- Born: April 26, 1991 (age 33) Gävle, Sweden
- Height: 5 ft 11 in (180 cm)
- Weight: 181 lb (82 kg; 12 st 13 lb)
- Position: Defence
- Shot: Right
- Played for: Lycksele (2009—2010) Timrå IK (2010—2011) → Kovlands (2010-2011) TUTO (2011—2012) Olimpiya (2011—2013) HCK (2012—2013) → Hunters (2012—2013) Izhstal (2013—2014) Glazov (2013—2014) Arystan (2014—2015) Södertälje (2015—2016) Valbo (2016—2017)
- Playing career: 2009–2010

= Paul Eriksson =

Retired Swedish ice hockey player

Paul Eriksson (born April 26, 1991) is a retired Swedish professional ice hockey defenceman. He played in a number of leagues throughout his career, including the Elitserien, Mestis, and the MHL. Since his retirement in 2017, he has been coaching youth hockey.

==Early life==
Eriksson was born in Gävle, Sweden in 1991. He has a sister. He is half Russian and his father works for Scania AB in St. Petersburg.

===Youth teams===
Eriksson played in the U16 SM (2006—2007), the J18 Elit (2006—2008), and the J18 Allsvenskan (2006—2008) for Djurgården before transferring to Södertälje (SSK) and playing in the J18 Elit (2008—2009), J18 Allsvenskan (2008—2009), and J20 SuperElit (2008—2010). He also played in the J20 SuperElit for Björklöven (2009—2010) and for Timrå (2010—2011) before going pro.

==Career==
Eriksson played in Division 1 for Lycksele during the 2009—2010 season, then in the Elitserien for Timrå during 2010-2011. Timrå placed him on loan to Division 1 team Kovlands IF for the rest of the season. From there, he transferred into the Finnish Mestis league to play for TUTO (2011—2012). He moved to Russia to play in the MHL for Olimpiya during the 2011-2012 and 2012-2013 seasons. He also competed with the Mestis team HC Keski-Uusimaa during 2012—2013. He was placed on loan to Hunters in the Suomi-sarja during the season.
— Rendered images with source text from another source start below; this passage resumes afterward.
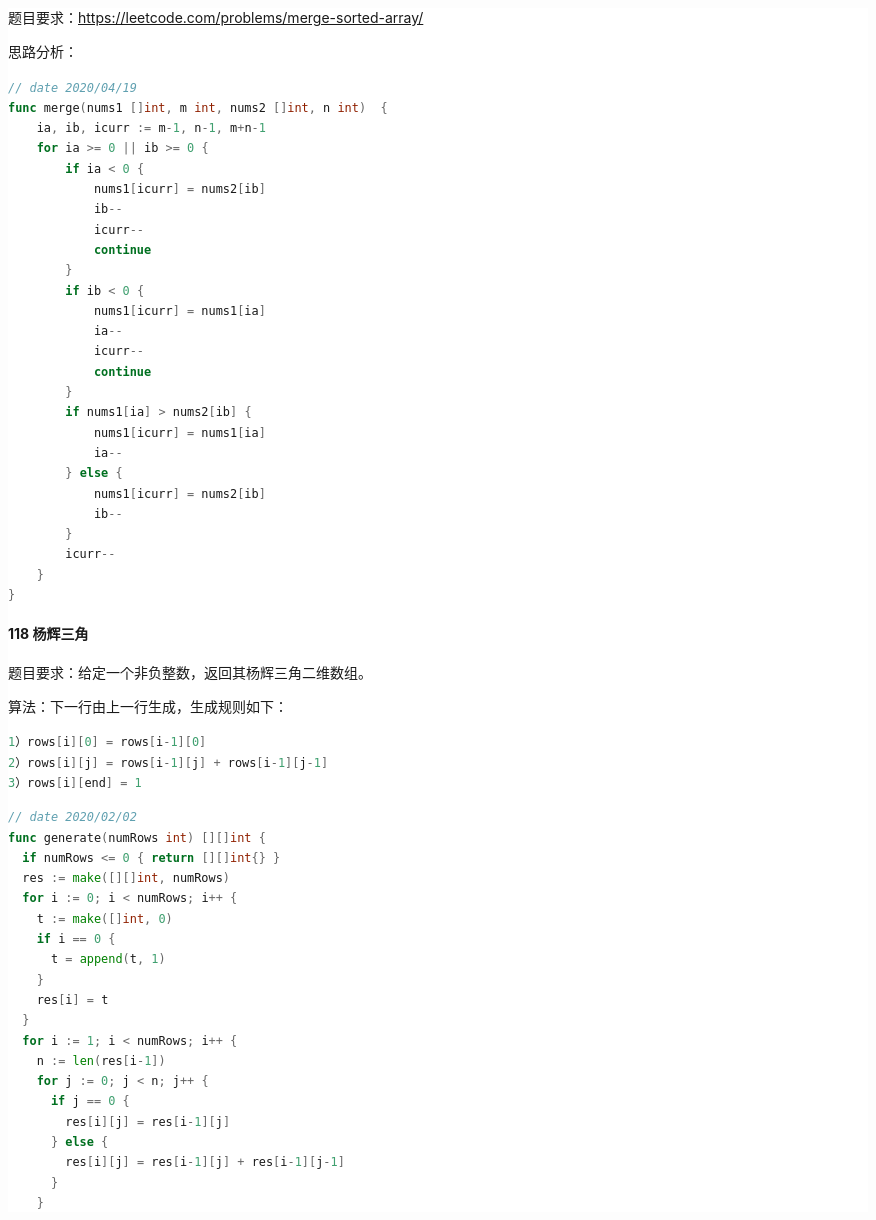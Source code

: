 题目要求：https://leetcode.com/problems/merge-sorted-array/

思路分析：

```go
// date 2020/04/19
func merge(nums1 []int, m int, nums2 []int, n int)  {
    ia, ib, icurr := m-1, n-1, m+n-1
    for ia >= 0 || ib >= 0 {
        if ia < 0 {
            nums1[icurr] = nums2[ib]
            ib--
            icurr--
            continue
        }
        if ib < 0 {
            nums1[icurr] = nums1[ia]
            ia--
            icurr--
            continue
        }
        if nums1[ia] > nums2[ib] {
            nums1[icurr] = nums1[ia]
            ia--
        } else {
            nums1[icurr] = nums2[ib]
            ib--
        }
        icurr--
    }
}
```



#### 118 杨辉三角

题目要求：给定一个非负整数，返回其杨辉三角二维数组。

算法：下一行由上一行生成，生成规则如下：

```go
1）rows[i][0] = rows[i-1][0]
2）rows[i][j] = rows[i-1][j] + rows[i-1][j-1]
3）rows[i][end] = 1
```

```go
// date 2020/02/02
func generate(numRows int) [][]int {
  if numRows <= 0 { return [][]int{} }
  res := make([][]int, numRows)
  for i := 0; i < numRows; i++ {
    t := make([]int, 0)
    if i == 0 {
      t = append(t, 1)
    }
    res[i] = t
  }
  for i := 1; i < numRows; i++ {
    n := len(res[i-1])
    for j := 0; j < n; j++ {
      if j == 0 {
        res[i][j] = res[i-1][j]
      } else {
        res[i][j] = res[i-1][j] + res[i-1][j-1]
      }
    }
```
He started out the 2013—2014 season playing for the VHL team Izhstal after being scouted at an all-star game. In early 2014, a new coach joined the team and reduced Eriksson's playing time. The club went bankrupt following the season. For the 2014—2015 season, he joined Arystan Temirtau in the Kazakhstan Hockey Championship, where he competed in the Kazakhstan Hockey Cup. He also played junior hockey for Glazov.

During the 2015—2016 season, he returned to Allsvenskan team SSK, where he played youth hockey, on a tryout contract before being offered a more permanent position on the team. He played 43 games and scored 8 points. Eriksson signed with Valbo for the 2016—2017 season, which was planned as his last.

==Coaching career==
Eriksson was the assistant coach of the Brynäs U16 team in the U16 Elit league in 2017—2018 and was the head coach for Strömsbro IF in 2021—2022.

==Personal life==
Eriksson married his Russian girlfriend Maria on ice during an SSK training session in 2015. After retiring from professional hockey, he attended the Gävle University College and earned a degree in systems engineering.